> PROBLEM REQUIREMENTS: In the material below, find the line that contains "### LinearAxisModel" and the line that contains "Since the x-axis", then write out exactly those two lines and everything between them.

> DATA PROVIDED:
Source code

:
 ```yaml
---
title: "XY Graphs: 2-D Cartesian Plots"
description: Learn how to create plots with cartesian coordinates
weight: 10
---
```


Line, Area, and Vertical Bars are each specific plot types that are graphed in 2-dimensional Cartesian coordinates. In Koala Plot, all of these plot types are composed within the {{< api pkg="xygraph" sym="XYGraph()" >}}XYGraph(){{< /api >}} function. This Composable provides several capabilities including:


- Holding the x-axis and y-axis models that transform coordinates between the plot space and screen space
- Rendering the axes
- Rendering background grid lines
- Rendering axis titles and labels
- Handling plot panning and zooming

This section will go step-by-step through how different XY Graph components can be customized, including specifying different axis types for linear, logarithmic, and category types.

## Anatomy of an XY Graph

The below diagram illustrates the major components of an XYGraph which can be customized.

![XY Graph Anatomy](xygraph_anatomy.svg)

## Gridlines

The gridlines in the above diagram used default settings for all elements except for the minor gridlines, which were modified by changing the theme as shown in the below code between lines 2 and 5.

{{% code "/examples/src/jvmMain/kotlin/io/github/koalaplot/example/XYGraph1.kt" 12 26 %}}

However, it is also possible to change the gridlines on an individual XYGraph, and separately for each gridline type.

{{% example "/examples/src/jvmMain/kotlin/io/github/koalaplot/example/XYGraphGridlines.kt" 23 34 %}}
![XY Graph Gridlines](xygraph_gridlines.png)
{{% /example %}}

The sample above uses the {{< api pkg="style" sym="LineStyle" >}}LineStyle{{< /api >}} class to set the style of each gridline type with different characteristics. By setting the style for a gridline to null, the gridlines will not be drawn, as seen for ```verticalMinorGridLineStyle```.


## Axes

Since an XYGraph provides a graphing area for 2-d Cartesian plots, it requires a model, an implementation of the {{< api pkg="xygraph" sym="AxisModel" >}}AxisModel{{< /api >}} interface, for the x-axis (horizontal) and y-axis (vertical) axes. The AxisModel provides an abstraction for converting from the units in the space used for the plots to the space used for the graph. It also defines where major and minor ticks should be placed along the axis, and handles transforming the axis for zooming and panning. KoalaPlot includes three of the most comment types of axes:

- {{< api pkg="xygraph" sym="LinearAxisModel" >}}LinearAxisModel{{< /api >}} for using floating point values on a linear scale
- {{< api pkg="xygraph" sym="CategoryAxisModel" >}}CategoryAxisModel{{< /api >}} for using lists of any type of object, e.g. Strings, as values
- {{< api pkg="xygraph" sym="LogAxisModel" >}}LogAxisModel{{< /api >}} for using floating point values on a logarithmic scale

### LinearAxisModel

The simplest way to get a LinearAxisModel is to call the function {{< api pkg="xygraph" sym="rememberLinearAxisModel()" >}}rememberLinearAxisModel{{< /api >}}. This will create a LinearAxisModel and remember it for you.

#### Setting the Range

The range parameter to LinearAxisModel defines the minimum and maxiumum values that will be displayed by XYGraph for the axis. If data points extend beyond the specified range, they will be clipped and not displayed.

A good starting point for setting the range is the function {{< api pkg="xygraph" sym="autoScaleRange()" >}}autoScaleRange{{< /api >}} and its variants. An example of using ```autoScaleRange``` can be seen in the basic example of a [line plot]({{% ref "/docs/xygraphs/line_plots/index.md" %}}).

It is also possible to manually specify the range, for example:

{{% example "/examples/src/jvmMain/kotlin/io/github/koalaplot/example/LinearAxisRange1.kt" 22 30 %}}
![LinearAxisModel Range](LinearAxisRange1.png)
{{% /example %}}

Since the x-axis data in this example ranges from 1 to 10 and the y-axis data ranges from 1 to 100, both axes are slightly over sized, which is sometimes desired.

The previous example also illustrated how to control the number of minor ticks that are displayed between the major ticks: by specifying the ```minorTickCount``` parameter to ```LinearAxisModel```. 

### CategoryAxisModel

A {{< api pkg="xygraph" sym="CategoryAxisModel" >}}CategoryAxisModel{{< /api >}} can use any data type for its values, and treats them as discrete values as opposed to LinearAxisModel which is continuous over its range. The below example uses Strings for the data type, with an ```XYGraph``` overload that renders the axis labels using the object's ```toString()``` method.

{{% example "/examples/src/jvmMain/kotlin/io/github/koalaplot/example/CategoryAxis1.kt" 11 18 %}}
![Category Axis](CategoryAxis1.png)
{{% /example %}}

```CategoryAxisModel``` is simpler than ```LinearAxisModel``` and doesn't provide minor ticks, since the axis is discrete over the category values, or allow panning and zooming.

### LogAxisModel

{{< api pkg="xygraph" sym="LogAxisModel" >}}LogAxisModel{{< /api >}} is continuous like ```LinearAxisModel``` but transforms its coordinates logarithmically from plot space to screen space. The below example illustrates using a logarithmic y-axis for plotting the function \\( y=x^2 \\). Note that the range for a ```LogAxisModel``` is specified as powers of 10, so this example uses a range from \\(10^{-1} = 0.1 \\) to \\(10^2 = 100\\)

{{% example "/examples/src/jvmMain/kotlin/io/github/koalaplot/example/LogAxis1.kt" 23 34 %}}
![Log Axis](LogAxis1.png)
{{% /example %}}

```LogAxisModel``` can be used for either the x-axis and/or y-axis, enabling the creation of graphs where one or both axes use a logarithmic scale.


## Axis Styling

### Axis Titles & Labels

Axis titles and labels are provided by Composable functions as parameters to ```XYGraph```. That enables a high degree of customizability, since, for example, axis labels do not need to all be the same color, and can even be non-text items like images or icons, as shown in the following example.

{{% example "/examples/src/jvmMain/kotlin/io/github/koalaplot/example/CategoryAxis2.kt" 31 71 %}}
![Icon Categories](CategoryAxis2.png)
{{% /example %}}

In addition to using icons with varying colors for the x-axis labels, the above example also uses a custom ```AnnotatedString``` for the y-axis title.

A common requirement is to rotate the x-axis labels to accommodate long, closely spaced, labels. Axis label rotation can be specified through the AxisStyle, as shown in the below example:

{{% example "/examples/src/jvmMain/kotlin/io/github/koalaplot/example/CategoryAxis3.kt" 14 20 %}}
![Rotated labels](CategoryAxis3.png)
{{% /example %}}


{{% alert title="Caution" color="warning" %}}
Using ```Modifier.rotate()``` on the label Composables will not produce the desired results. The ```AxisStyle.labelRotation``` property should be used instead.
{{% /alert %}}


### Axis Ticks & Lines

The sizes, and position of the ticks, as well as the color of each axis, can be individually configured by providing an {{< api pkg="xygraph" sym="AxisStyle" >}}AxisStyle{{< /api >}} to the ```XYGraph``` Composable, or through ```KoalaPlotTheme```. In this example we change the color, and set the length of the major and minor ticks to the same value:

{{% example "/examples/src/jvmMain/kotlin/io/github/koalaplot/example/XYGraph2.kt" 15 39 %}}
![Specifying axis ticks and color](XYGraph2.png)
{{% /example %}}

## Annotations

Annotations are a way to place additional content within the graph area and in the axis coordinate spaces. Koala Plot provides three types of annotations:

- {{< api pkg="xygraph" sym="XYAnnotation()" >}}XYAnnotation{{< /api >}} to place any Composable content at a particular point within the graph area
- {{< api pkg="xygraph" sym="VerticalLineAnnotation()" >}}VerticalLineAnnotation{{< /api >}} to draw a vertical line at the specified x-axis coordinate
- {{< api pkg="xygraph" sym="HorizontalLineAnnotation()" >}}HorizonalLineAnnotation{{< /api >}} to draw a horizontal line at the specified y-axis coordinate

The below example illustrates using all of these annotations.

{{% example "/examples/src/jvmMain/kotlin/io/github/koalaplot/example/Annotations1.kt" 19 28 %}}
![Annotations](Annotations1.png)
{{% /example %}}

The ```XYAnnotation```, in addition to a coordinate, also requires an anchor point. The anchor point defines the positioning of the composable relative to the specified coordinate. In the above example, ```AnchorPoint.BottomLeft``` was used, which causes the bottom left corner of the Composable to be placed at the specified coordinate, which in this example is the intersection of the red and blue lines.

> PROBLEM SOLUTION:
### LinearAxisModel

The simplest way to get a LinearAxisModel is to call the function {{< api pkg="xygraph" sym="rememberLinearAxisModel()" >}}rememberLinearAxisModel{{< /api >}}. This will create a LinearAxisModel and remember it for you.

#### Setting the Range

The range parameter to LinearAxisModel defines the minimum and maxiumum values that will be displayed by XYGraph for the axis. If data points extend beyond the specified range, they will be clipped and not displayed.

A good starting point for setting the range is the function {{< api pkg="xygraph" sym="autoScaleRange()" >}}autoScaleRange{{< /api >}} and its variants. An example of using ```autoScaleRange``` can be seen in the basic example of a [line plot]({{% ref "/docs/xygraphs/line_plots/index.md" %}}).

It is also possible to manually specify the range, for example:

{{% example "/examples/src/jvmMain/kotlin/io/github/koalaplot/example/LinearAxisRange1.kt" 22 30 %}}
![LinearAxisModel Range](LinearAxisRange1.png)
{{% /example %}}

Since the x-axis data in this example ranges from 1 to 10 and the y-axis data ranges from 1 to 100, both axes are slightly over sized, which is sometimes desired.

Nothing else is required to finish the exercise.